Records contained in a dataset

:::

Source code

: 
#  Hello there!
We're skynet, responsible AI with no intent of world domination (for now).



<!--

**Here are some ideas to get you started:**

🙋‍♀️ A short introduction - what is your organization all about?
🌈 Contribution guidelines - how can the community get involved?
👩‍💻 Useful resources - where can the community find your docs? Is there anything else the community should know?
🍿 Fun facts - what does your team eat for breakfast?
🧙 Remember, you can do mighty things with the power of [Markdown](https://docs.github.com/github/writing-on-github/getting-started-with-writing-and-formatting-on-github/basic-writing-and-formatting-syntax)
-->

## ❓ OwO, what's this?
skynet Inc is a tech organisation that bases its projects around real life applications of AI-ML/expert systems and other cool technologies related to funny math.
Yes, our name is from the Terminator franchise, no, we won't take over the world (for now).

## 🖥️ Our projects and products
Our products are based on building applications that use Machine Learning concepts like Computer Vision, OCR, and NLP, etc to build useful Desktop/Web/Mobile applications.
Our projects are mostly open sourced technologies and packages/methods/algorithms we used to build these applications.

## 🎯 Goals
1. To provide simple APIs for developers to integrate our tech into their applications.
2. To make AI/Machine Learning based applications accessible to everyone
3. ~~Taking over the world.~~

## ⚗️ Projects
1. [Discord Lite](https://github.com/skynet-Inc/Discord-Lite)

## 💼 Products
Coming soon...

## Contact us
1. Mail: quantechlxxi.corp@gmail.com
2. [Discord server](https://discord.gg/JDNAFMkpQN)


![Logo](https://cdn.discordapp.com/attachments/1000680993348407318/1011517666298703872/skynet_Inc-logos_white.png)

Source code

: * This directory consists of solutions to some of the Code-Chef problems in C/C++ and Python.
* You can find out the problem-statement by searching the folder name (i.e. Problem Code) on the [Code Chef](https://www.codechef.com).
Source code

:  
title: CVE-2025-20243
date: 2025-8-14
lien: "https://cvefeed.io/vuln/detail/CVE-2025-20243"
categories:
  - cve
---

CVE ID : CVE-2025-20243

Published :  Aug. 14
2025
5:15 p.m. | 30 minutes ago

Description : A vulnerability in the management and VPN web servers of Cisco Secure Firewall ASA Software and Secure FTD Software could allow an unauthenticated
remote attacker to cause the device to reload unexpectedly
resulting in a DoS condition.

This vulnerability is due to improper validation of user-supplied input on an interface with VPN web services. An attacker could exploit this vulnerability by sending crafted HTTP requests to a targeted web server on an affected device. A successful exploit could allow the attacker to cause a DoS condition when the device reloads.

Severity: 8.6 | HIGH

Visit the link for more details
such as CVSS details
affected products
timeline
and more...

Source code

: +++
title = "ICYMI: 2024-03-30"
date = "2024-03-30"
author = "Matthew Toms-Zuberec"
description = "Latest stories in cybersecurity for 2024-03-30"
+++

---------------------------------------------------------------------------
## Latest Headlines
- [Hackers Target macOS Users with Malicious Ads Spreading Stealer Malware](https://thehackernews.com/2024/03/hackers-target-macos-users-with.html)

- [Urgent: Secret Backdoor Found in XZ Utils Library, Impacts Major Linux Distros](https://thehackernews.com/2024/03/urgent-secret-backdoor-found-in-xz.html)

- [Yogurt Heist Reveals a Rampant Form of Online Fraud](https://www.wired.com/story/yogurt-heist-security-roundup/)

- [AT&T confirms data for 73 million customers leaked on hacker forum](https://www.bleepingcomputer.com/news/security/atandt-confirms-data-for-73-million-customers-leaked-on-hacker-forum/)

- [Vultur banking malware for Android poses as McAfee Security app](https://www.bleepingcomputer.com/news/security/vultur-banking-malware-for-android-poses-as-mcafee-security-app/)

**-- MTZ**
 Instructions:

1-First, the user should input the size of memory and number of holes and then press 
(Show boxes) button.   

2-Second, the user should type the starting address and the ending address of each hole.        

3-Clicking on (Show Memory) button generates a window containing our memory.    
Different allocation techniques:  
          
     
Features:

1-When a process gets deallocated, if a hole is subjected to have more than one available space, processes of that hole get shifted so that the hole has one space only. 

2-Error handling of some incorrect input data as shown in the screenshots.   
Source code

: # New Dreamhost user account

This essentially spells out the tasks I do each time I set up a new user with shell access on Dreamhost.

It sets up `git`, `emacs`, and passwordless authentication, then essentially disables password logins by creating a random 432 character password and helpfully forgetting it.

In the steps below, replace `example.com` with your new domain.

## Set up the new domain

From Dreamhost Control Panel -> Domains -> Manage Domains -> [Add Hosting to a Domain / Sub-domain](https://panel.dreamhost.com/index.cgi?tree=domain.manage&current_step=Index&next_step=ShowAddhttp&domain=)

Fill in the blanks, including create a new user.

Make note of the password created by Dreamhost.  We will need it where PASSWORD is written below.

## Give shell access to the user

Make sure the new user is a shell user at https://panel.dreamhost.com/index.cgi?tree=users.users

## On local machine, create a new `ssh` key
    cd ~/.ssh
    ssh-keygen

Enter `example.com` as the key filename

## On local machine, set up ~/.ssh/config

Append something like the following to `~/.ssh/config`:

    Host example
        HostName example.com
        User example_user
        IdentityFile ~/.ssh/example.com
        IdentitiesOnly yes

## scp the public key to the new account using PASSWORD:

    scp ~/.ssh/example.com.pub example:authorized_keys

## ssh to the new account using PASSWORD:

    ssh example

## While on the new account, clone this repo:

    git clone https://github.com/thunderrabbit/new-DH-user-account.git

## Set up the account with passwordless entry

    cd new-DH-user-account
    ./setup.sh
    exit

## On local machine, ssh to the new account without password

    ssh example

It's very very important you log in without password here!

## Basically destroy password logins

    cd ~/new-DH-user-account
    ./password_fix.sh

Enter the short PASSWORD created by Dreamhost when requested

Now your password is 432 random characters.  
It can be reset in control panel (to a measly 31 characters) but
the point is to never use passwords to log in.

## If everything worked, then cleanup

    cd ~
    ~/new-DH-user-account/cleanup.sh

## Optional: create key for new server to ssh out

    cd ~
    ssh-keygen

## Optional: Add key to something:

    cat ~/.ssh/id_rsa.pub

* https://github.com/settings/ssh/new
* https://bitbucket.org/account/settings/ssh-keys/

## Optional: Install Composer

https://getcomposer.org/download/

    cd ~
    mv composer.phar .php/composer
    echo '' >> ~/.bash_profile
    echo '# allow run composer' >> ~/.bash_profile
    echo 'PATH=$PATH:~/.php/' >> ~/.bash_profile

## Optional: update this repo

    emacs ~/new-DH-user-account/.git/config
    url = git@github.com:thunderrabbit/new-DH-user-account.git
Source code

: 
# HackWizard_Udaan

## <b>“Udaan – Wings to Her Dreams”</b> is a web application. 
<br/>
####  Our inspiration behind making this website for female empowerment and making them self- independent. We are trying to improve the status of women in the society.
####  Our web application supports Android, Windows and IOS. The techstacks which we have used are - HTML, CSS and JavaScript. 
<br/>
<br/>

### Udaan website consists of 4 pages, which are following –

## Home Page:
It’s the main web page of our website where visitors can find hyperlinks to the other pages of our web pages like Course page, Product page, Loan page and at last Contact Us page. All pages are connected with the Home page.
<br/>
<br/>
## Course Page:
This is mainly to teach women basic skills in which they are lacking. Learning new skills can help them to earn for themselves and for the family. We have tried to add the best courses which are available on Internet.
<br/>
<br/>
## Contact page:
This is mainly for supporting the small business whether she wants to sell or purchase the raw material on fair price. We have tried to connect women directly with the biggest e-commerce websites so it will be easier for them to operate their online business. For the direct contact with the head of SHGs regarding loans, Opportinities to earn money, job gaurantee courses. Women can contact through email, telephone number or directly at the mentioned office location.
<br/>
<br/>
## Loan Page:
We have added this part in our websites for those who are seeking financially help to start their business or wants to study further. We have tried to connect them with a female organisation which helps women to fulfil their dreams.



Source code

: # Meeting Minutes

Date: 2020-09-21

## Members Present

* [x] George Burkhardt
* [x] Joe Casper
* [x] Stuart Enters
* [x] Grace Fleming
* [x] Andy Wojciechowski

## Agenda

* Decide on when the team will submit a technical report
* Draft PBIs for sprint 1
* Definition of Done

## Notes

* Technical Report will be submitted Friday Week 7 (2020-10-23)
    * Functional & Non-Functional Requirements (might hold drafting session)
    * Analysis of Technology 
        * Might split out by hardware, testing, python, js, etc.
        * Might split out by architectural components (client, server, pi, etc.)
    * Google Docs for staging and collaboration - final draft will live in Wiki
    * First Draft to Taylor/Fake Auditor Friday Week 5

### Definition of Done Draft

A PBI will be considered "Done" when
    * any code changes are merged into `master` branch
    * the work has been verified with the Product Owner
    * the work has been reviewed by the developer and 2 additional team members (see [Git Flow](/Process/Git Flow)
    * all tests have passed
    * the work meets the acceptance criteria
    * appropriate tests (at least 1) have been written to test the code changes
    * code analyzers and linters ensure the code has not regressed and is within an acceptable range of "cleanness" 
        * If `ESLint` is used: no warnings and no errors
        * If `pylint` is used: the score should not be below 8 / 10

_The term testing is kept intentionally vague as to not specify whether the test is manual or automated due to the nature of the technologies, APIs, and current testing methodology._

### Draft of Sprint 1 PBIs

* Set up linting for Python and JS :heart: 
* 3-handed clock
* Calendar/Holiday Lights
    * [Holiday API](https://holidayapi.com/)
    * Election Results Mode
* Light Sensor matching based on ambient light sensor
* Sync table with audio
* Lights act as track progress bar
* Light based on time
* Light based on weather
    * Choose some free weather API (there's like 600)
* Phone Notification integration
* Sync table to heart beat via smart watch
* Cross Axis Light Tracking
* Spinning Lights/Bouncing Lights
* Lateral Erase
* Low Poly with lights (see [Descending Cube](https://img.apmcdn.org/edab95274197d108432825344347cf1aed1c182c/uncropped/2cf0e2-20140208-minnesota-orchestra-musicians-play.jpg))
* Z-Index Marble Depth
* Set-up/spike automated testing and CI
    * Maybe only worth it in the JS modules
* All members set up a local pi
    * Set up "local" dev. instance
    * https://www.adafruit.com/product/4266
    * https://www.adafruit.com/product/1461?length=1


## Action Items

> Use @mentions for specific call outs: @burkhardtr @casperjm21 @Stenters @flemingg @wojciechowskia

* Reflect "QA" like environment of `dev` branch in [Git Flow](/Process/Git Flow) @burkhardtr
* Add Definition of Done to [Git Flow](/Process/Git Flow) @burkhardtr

:::

### Exercise brief
Every line above that includes the word "cause" must appear in the answer.

### Response
remote attacker to cause the device to reload unexpectedly
This vulnerability is due to improper validation of user-supplied input on an interface with VPN web services. An attacker could exploit this vulnerability by sending crafted HTTP requests to a targeted web server on an affected device. A successful exploit could allow the attacker to cause a DoS condition when the device reloads.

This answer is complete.